To: Modest, Turtle and Craig D,
You are all fine mathematicians.
The "force" is with you my friends.
Now, if you could be turned to the "Blazys side",
then you would all be powerfull allies!
All kidding aside, your responses are numerous, and your issues are many,
so I will address them in a nice orderly fashion, that is, one at a time,
in the order that they were made.
Now, the very first issue, brought up by Modest, is that he is, in his own words,
"out of the loop" on the inconsistency, disagreement and confusion
that exists in both the math community and on the internet
as to what the words "proper factor" and "proper divisor" should mean.
Therefore, I invite everyone to "Google search" the words
"proper factor" and "proper divisor", and verify my observations that:
(1) "Wolfram Mathworld" defines "proper factor" differently from "WikiAnswers".
(2) The "Wolfram Mathworld" article on "proper divisor" points out the
fact that "proper divisor" is often defined as excluding both -1 and 1,
and unequivocally states that confusion and disagreement on the
meaning of the words "proper divisor" do indeed exist.
(3) In "Ask Dr. Math", Dr. Tom and Dr. Peterson disagree on what constitutes a
"proper factor".
(4) In "Ask Dr.
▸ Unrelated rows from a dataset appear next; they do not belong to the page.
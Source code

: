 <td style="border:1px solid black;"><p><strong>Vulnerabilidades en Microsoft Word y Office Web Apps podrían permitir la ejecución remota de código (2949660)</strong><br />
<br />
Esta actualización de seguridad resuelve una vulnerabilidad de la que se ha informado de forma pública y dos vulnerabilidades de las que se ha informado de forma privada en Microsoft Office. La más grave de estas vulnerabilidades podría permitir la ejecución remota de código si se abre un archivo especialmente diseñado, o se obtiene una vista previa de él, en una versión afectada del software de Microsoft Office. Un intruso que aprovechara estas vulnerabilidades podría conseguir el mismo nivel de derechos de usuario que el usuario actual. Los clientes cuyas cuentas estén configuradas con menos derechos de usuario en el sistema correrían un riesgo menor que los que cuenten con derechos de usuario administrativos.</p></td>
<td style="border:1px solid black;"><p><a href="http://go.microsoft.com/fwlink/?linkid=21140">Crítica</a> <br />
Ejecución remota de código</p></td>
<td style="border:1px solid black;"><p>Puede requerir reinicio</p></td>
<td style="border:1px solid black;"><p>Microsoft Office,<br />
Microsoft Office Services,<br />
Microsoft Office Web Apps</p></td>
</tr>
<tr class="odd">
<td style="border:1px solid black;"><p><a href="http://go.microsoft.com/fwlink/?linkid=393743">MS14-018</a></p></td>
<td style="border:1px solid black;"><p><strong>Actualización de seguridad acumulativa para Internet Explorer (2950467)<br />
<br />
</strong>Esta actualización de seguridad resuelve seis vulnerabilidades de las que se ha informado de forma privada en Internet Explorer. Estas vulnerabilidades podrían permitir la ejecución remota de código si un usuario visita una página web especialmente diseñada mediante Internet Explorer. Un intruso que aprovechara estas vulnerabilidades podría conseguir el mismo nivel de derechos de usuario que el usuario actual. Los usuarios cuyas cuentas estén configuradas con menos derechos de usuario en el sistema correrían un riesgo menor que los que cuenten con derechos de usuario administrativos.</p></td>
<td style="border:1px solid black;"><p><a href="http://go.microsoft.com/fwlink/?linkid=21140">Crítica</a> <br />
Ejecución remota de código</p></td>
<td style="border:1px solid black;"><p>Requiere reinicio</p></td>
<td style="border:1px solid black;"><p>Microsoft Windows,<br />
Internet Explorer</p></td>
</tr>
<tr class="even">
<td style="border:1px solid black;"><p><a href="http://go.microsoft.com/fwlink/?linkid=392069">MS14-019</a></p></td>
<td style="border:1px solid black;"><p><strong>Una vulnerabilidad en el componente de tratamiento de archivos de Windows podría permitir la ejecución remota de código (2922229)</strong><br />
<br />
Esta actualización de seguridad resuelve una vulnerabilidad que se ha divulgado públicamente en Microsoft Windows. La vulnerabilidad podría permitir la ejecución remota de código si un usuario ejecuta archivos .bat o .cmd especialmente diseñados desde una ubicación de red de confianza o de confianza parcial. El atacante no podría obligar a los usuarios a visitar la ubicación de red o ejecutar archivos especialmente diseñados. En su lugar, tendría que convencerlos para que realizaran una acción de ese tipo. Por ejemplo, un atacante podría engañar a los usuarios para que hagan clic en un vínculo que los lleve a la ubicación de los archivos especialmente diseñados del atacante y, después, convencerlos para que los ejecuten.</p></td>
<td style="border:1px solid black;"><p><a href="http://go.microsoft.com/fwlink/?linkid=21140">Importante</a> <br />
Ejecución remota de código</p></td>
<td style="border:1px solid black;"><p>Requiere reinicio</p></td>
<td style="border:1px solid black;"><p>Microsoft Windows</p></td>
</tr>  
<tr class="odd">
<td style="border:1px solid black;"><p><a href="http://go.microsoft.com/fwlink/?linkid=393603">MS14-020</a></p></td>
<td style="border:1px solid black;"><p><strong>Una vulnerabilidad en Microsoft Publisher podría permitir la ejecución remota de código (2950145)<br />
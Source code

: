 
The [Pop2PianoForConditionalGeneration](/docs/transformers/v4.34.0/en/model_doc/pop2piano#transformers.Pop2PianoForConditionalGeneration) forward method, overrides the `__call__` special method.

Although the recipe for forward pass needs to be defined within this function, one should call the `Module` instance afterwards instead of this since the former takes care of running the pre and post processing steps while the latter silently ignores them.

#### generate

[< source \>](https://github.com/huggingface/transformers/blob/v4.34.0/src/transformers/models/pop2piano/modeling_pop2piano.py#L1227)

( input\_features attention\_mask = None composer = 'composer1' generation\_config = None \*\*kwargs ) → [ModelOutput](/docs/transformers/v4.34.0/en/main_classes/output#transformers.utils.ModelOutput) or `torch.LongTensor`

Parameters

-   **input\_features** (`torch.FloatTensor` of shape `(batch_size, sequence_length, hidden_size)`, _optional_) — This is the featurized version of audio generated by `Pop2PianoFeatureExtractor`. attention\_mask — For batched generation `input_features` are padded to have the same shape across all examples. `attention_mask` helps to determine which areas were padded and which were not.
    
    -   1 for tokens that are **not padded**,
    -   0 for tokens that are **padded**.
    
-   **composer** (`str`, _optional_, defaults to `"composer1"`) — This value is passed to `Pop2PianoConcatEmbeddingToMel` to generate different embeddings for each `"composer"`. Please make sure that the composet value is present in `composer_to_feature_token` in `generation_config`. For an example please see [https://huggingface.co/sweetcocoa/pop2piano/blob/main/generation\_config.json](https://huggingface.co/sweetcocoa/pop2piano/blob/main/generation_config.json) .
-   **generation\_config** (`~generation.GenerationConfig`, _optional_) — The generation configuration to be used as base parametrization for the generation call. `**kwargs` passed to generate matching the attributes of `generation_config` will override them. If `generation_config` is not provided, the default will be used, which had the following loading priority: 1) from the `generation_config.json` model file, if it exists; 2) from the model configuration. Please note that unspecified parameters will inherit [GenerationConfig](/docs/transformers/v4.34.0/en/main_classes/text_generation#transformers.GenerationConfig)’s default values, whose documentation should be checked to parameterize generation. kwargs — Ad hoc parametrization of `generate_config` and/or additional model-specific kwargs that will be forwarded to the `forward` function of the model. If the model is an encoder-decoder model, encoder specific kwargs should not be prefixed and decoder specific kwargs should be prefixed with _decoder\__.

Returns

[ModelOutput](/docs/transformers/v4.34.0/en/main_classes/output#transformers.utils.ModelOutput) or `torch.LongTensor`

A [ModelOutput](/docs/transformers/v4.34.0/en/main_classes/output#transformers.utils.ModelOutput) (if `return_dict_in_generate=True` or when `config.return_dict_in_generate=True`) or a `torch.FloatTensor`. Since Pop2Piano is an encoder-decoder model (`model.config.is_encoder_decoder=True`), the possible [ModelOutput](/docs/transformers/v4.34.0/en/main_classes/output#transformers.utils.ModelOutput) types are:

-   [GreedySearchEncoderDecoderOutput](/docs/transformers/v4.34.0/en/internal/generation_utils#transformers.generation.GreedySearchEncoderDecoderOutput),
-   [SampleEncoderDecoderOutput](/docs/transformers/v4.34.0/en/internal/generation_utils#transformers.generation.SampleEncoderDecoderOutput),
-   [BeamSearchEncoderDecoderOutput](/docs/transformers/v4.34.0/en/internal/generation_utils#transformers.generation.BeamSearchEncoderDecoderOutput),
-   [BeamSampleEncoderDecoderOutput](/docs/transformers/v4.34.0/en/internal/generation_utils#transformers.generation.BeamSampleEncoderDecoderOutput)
Math", Dr Greenie also states that there is much confusion
among mathematicians on the meanings of the words "proper factor" and "proper divisor",
then contradicts himself when he says "you should find no disagreement among
mathematicians that the "proper divisors" of 8 are 1, 2 and 4."
So, my first question to you, my friends, is this.
Is there inconsistency, disagreement and confusion in both the "math community",
and on the internet, as to what the words "proper factor" and "proper divisor"
should mean?
This is a simple yes or no question.
Let's stay "on topic" and answer just this one question
before we move on to the other issues.
Don.